→ Problem to solve: Records follow. Select each line holding "know".
+++ Recorded information
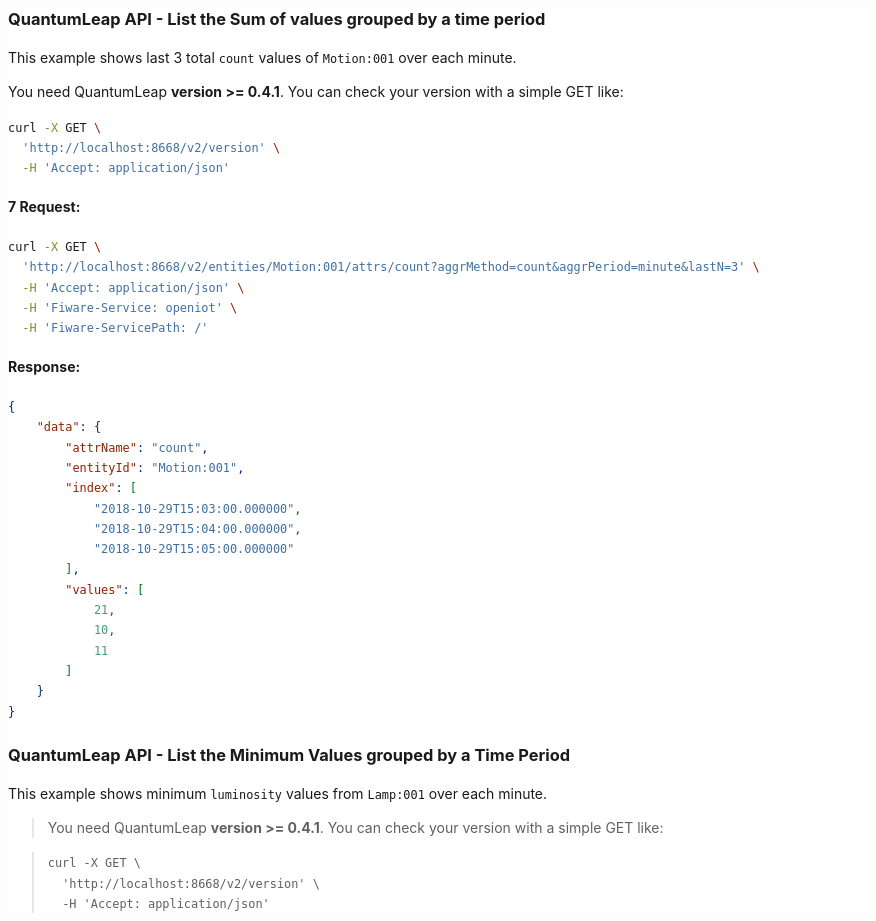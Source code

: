 ### QuantumLeap API - List the Sum of values grouped by a time period

This example shows last 3 total `count` values of `Motion:001` over each minute.

You need QuantumLeap **version >= 0.4.1**. You can check your version with a
simple GET like:

```bash
curl -X GET \
  'http://localhost:8668/v2/version' \
  -H 'Accept: application/json'
```

#### 7 Request:

```bash
curl -X GET \
  'http://localhost:8668/v2/entities/Motion:001/attrs/count?aggrMethod=count&aggrPeriod=minute&lastN=3' \
  -H 'Accept: application/json' \
  -H 'Fiware-Service: openiot' \
  -H 'Fiware-ServicePath: /'
```

#### Response:

```json
{
    "data": {
        "attrName": "count",
        "entityId": "Motion:001",
        "index": [
            "2018-10-29T15:03:00.000000",
            "2018-10-29T15:04:00.000000",
            "2018-10-29T15:05:00.000000"
        ],
        "values": [
            21,
            10,
            11
        ]
    }
}
```

### QuantumLeap API - List the Minimum Values grouped by a Time Period

This example shows minimum `luminosity` values from `Lamp:001` over each minute.

> You need QuantumLeap **version >= 0.4.1**. You can check your version with a
> simple GET like:

> ```
> curl -X GET \
>   'http://localhost:8668/v2/version' \
>   -H 'Accept: application/json'
> ```
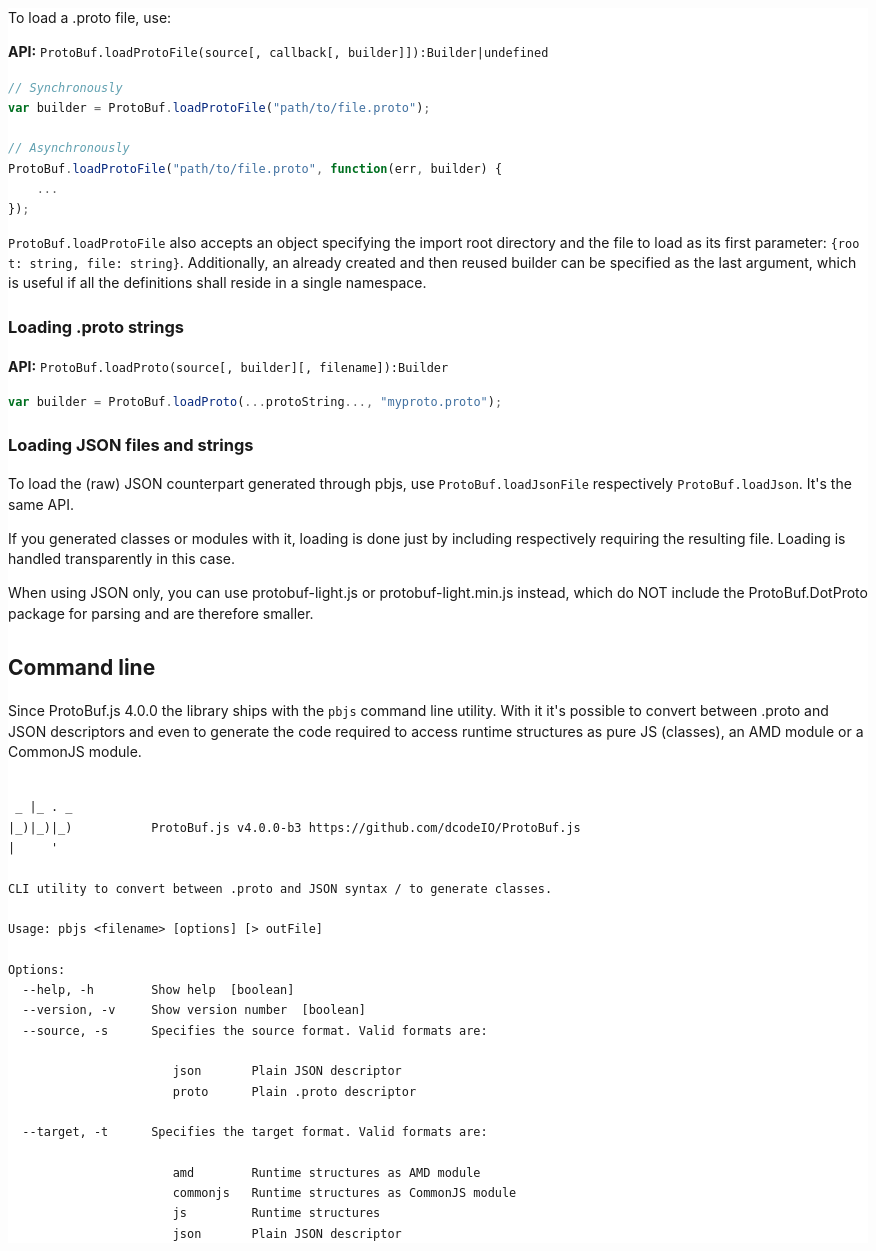 To load a .proto file, use:

**API:** `ProtoBuf.loadProtoFile(source[, callback[, builder]]):Builder|undefined`

```js
// Synchronously
var builder = ProtoBuf.loadProtoFile("path/to/file.proto");

// Asynchronously
ProtoBuf.loadProtoFile("path/to/file.proto", function(err, builder) {
    ...
});
```

`ProtoBuf.loadProtoFile` also accepts an object specifying the import root directory and the file to load as its first parameter: `{root: string, file: string}`. Additionally, an already created and then reused builder can be specified as the last argument, which is useful if all the definitions shall reside in a single namespace.

### Loading .proto strings

**API:** `ProtoBuf.loadProto(source[, builder][, filename]):Builder`

```js
var builder = ProtoBuf.loadProto(...protoString..., "myproto.proto");
```

### Loading JSON files and strings

To load the (raw) JSON counterpart generated through pbjs, use `ProtoBuf.loadJsonFile` respectively `ProtoBuf.loadJson`. It's the same API.

If you generated classes or modules with it, loading is done just by including respectively requiring the resulting file. Loading is handled transparently in this case.

When using JSON only, you can use protobuf-light.js or protobuf-light.min.js instead, which do NOT include the ProtoBuf.DotProto package for parsing and are therefore smaller.

Command line
------------
Since ProtoBuf.js 4.0.0 the library ships with the `pbjs` command line utility. With it it's possible to convert between .proto and JSON descriptors and even to generate the code required to access runtime structures as pure JS (classes), an AMD module or a CommonJS module.

```

 _ |_ . _
|_)|_)|_)           ProtoBuf.js v4.0.0-b3 https://github.com/dcodeIO/ProtoBuf.js
|     '

CLI utility to convert between .proto and JSON syntax / to generate classes.

Usage: pbjs <filename> [options] [> outFile]

Options:
  --help, -h        Show help  [boolean]
  --version, -v     Show version number  [boolean]
  --source, -s      Specifies the source format. Valid formats are:

                       json       Plain JSON descriptor
                       proto      Plain .proto descriptor

  --target, -t      Specifies the target format. Valid formats are:

                       amd        Runtime structures as AMD module
                       commonjs   Runtime structures as CommonJS module
                       js         Runtime structures
                       json       Plain JSON descriptor
```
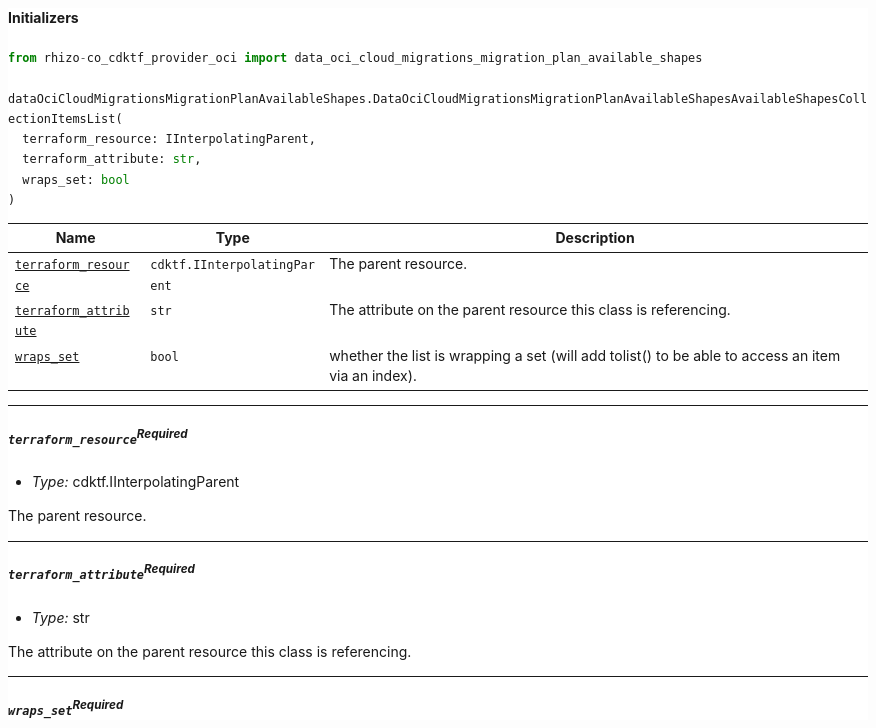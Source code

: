 #### Initializers <a name="Initializers" id="rhizo-co-terraform-provider-oci.dataOciCloudMigrationsMigrationPlanAvailableShapes.DataOciCloudMigrationsMigrationPlanAvailableShapesAvailableShapesCollectionItemsList.Initializer"></a>

```python
from rhizo-co_cdktf_provider_oci import data_oci_cloud_migrations_migration_plan_available_shapes

dataOciCloudMigrationsMigrationPlanAvailableShapes.DataOciCloudMigrationsMigrationPlanAvailableShapesAvailableShapesCollectionItemsList(
  terraform_resource: IInterpolatingParent,
  terraform_attribute: str,
  wraps_set: bool
)
```

| **Name** | **Type** | **Description** |
| --- | --- | --- |
| <code><a href="#rhizo-co-terraform-provider-oci.dataOciCloudMigrationsMigrationPlanAvailableShapes.DataOciCloudMigrationsMigrationPlanAvailableShapesAvailableShapesCollectionItemsList.Initializer.parameter.terraformResource">terraform_resource</a></code> | <code>cdktf.IInterpolatingParent</code> | The parent resource. |
| <code><a href="#rhizo-co-terraform-provider-oci.dataOciCloudMigrationsMigrationPlanAvailableShapes.DataOciCloudMigrationsMigrationPlanAvailableShapesAvailableShapesCollectionItemsList.Initializer.parameter.terraformAttribute">terraform_attribute</a></code> | <code>str</code> | The attribute on the parent resource this class is referencing. |
| <code><a href="#rhizo-co-terraform-provider-oci.dataOciCloudMigrationsMigrationPlanAvailableShapes.DataOciCloudMigrationsMigrationPlanAvailableShapesAvailableShapesCollectionItemsList.Initializer.parameter.wrapsSet">wraps_set</a></code> | <code>bool</code> | whether the list is wrapping a set (will add tolist() to be able to access an item via an index). |

---

##### `terraform_resource`<sup>Required</sup> <a name="terraform_resource" id="rhizo-co-terraform-provider-oci.dataOciCloudMigrationsMigrationPlanAvailableShapes.DataOciCloudMigrationsMigrationPlanAvailableShapesAvailableShapesCollectionItemsList.Initializer.parameter.terraformResource"></a>

- *Type:* cdktf.IInterpolatingParent

The parent resource.

---

##### `terraform_attribute`<sup>Required</sup> <a name="terraform_attribute" id="rhizo-co-terraform-provider-oci.dataOciCloudMigrationsMigrationPlanAvailableShapes.DataOciCloudMigrationsMigrationPlanAvailableShapesAvailableShapesCollectionItemsList.Initializer.parameter.terraformAttribute"></a>

- *Type:* str

The attribute on the parent resource this class is referencing.

---

##### `wraps_set`<sup>Required</sup> <a name="wraps_set" id="rhizo-co-terraform-provider-oci.dataOciCloudMigrationsMigrationPlanAvailableShapes.DataOciCloudMigrationsMigrationPlanAvailableShapesAvailableShapesCollectionItemsList.Initializer.parameter.wrapsSet"></a>
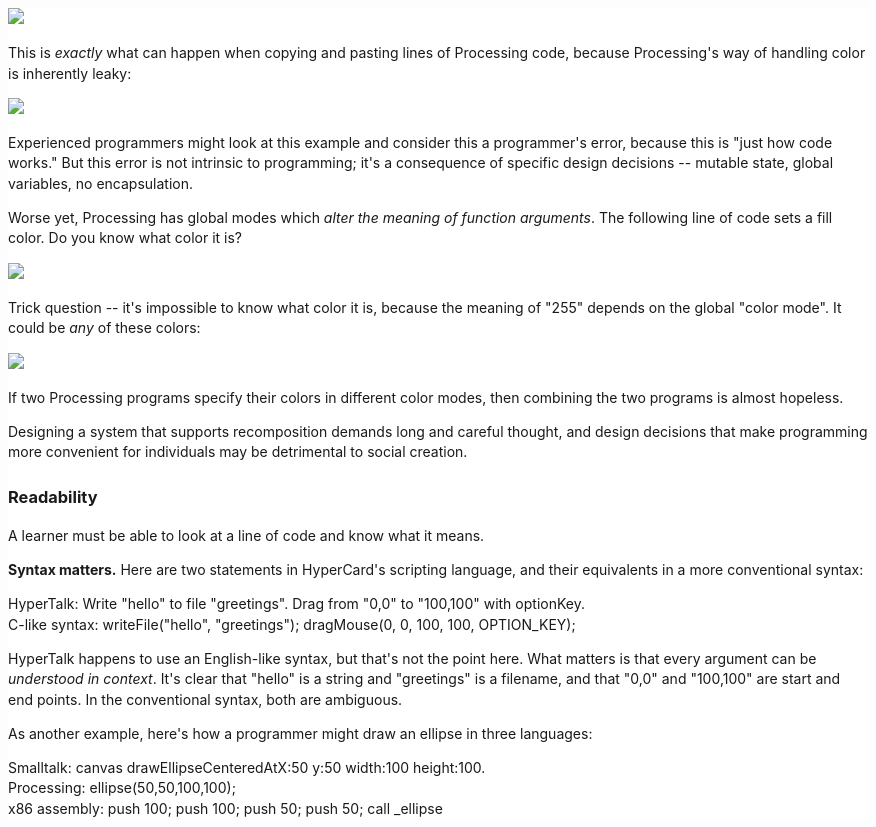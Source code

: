 ![](http://worrydream.com/LearnableProgramming/Images/Language6.png)

This is *exactly* what can happen when copying and pasting lines of Processing code, because Processing's way of handling color is inherently leaky:

![](http://worrydream.com/LearnableProgramming/Images/Language7.png)

Experienced programmers might look at this example and consider this a programmer's error, because this is "just how code works." But this error is not intrinsic to programming; it's a consequence of specific design decisions -- mutable state, global variables, no encapsulation.

Worse yet, Processing has global modes which *alter the meaning of function arguments*. The following line of code sets a fill color. Do you know what color it is?

![](http://worrydream.com/LearnableProgramming/Images/Language8.png)

Trick question -- it's impossible to know what color it is, because the meaning of "255" depends on the global "color mode". It could be *any* of these colors:

![](http://worrydream.com/LearnableProgramming/Images/Language9.png)

If two Processing programs specify their colors in different color modes, then combining the two programs is almost hopeless.

Designing a system that supports recomposition demands long and careful thought, and design decisions that make programming more convenient for individuals may be detrimental to social creation.

### Readability

A learner must be able to look at a line of code and know what it means.

**Syntax matters.** Here are two statements in HyperCard's scripting language, and their equivalents in a more conventional syntax:

<div class="codetable" style="width:710px;">
    <div class="codetableRow">
        <span class="codetableHeader">HyperTalk:</span>
        <span class="codetableCell">Write "hello" to file "greetings".</span>
        <span class="codetableCell2">Drag from "0,0" to "100,100" with optionKey.</span>
    </div>
    <div class="codetableRow">
        <span class="codetableHeader">C-like syntax:</span>
        <span class="codetableCell">writeFile("hello", "greetings");</span>
        <span class="codetableCell2">dragMouse(0, 0, 100, 100, OPTION_KEY);</span>
    </div>
</div>

HyperTalk happens to use an English-like syntax, but that's not the point here. What matters is that every argument can be *understood in context*. It's clear that "hello" is a string and "greetings" is a filename, and that "0,0" and "100,100" are start and end points. In the conventional syntax, both are ambiguous.

As another example, here's how a programmer might draw an ellipse in three languages:

<div class="codetable">
    <div class="codetableRow">
        <span class="codetableHeader">Smalltalk:</span>
        <span class="codetableCell3">canvas drawEllipseCenteredAtX:50 y:50 width:100 height:100.</span>
    </div>
    <div class="codetableRow">
        <span class="codetableHeader">Processing:</span>
        <span class="codetableCell3">ellipse(50,50,100,100);</span>
    </div>
    <div class="codetableRow">
        <span class="codetableHeader">x86 assembly:</span>
        <span class="codetableCell3">push 100; push 100; push 50; push 50; call _ellipse</span>
    </div>
</div>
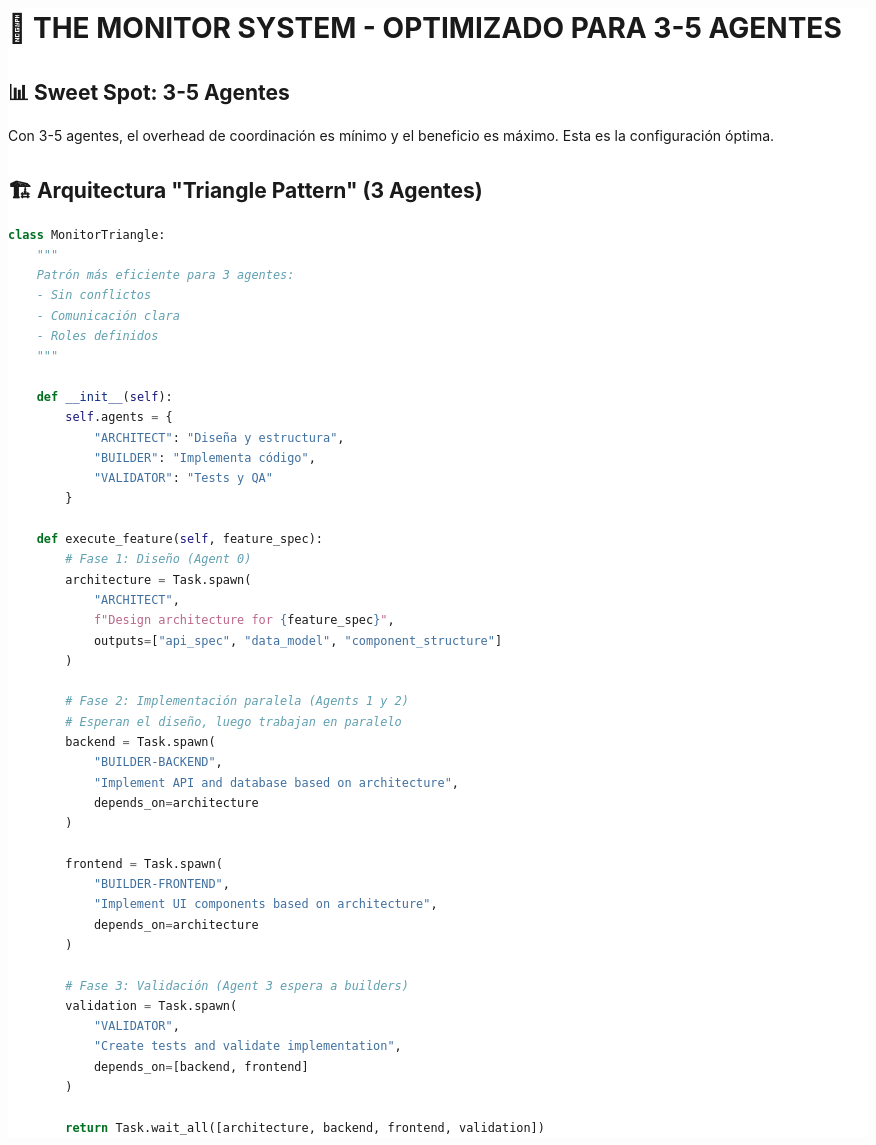 # 🎯 THE MONITOR SYSTEM - OPTIMIZADO PARA 3-5 AGENTES

## 📊 Sweet Spot: 3-5 Agentes

Con 3-5 agentes, el overhead de coordinación es mínimo y el beneficio es máximo. Esta es la configuración óptima.

## 🏗️ Arquitectura "Triangle Pattern" (3 Agentes)

```python
class MonitorTriangle:
    """
    Patrón más eficiente para 3 agentes:
    - Sin conflictos
    - Comunicación clara
    - Roles definidos
    """
    
    def __init__(self):
        self.agents = {
            "ARCHITECT": "Diseña y estructura",
            "BUILDER": "Implementa código", 
            "VALIDATOR": "Tests y QA"
        }
    
    def execute_feature(self, feature_spec):
        # Fase 1: Diseño (Agent 0)
        architecture = Task.spawn(
            "ARCHITECT",
            f"Design architecture for {feature_spec}",
            outputs=["api_spec", "data_model", "component_structure"]
        )
        
        # Fase 2: Implementación paralela (Agents 1 y 2)
        # Esperan el diseño, luego trabajan en paralelo
        backend = Task.spawn(
            "BUILDER-BACKEND",
            "Implement API and database based on architecture",
            depends_on=architecture
        )
        
        frontend = Task.spawn(
            "BUILDER-FRONTEND", 
            "Implement UI components based on architecture",
            depends_on=architecture
        )
        
        # Fase 3: Validación (Agent 3 espera a builders)
        validation = Task.spawn(
            "VALIDATOR",
            "Create tests and validate implementation",
            depends_on=[backend, frontend]
        )
        
        return Task.wait_all([architecture, backend, frontend, validation])
```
++++++
→ Answer to this problem:
Worse yet, Processing has global modes which *alter the meaning of function arguments*. The following line of code sets a fill color. Do you know what color it is?
Trick question -- it's impossible to know what color it is, because the meaning of "255" depends on the global "color mode". It could be *any* of these colors:
A learner must be able to look at a line of code and know what it means.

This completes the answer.